What is the true value of BDD?
  June 18, 2015

This is a guest post by Hamish Tedeschi, Managing Director of [MagenTys] Australia(http://magentys.io/). Hamish is also a co-organiser of CukeUp! AU, coming to Sydney at the end of 2015. Click here for more details on CukeUp! AU.


2 successful days at YOW! West have just come to a close - my first YOW! conference, but definitely not my last. I made some new friends and also learnt quite a bit - time to learn some Clojure, I think! The theme of the two days was, without doubt, microservices, but that also seemed to be surrounded by another theme of collaboration and building the right thing. This seems to be a constant recurring theme in all conferences and companies I visit. How do we build the right thing in the face of misunderstandings, miscommunications and mistakes? It is THE most difficult thing... Coding is the easy part, that is just implementation detail. Too often we get hung up on the technology stack or the tools we may be going to use to achieve the job, when it seems using post-it notes can add more value than the alternatives. Don't get me wrong, I'm a big proponent of BDD, especially when done well, as I have seen the benefits first hand. But it seems we keep getting BDD wrong, even when we talk about it at these conferences or try to deliver a project using it.

For me, BDD is a design and discovery process. A method of expressing system intent in a collaborative way. We get executable specifications out of it which we can automate, if we choose. We then call these automated tests. This is wrong. Why?

Because people get hung up on the value of BDD being all about the automated "tests" you get out of it. When the real value is actually the shared understanding we get at the beginning.

The root of the problem is that these automated "tests" aren't actually tests at all. We may do some testing in the process of creating these automated tests, but once they are written, they are not "testing" anything. Testing is the process of evaluating a product by learning about it through experimentation, which includes to some degree: questioning, study, modelling, observation and inference. Once code is written, it cannot experiment, question or study anything. It just executes and does exactly what it is told, no matter what. I propose we strip out the word "testing" or "test" completely when talking about BDD, and replace it with "checking" or "check". This will go someway in reducing misconceptions about the process, the value it provides and more importantly, the value it does NOT provide. This way, we may also stop striving for exhaustive coverage when writing scenarios, thinking of these as vehicles for regression tests. It may also mean that when we think about them as a design concept, we get more contributions from BA's and UX'ers at the time of elaboration.
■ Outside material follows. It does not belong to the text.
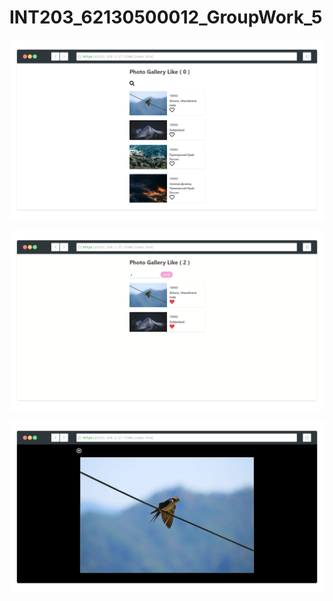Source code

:# INT203_62130500012_GroupWork_5

![alt text](/INT203_62130500012_GroupWork_5/preview_01.png?raw=true "Preview01")

![alt text](/INT203_62130500012_GroupWork_5/preview_02.png?raw=true "Preview02")

![alt text](/INT203_62130500012_GroupWork_5/preview_03.png?raw=true "Preview03")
BDD is HARD. It is easy to NOT to write a feature together as a team. It is easy to create a feature whilst thinking of the implementation details rather than the desired behaviour. It is easier still, to build something without a failing check or not build the check at all. BDD requires discipline, however, humans tend to take shortcuts wherever possible. I still believe, with the right blend of team, we can do it though.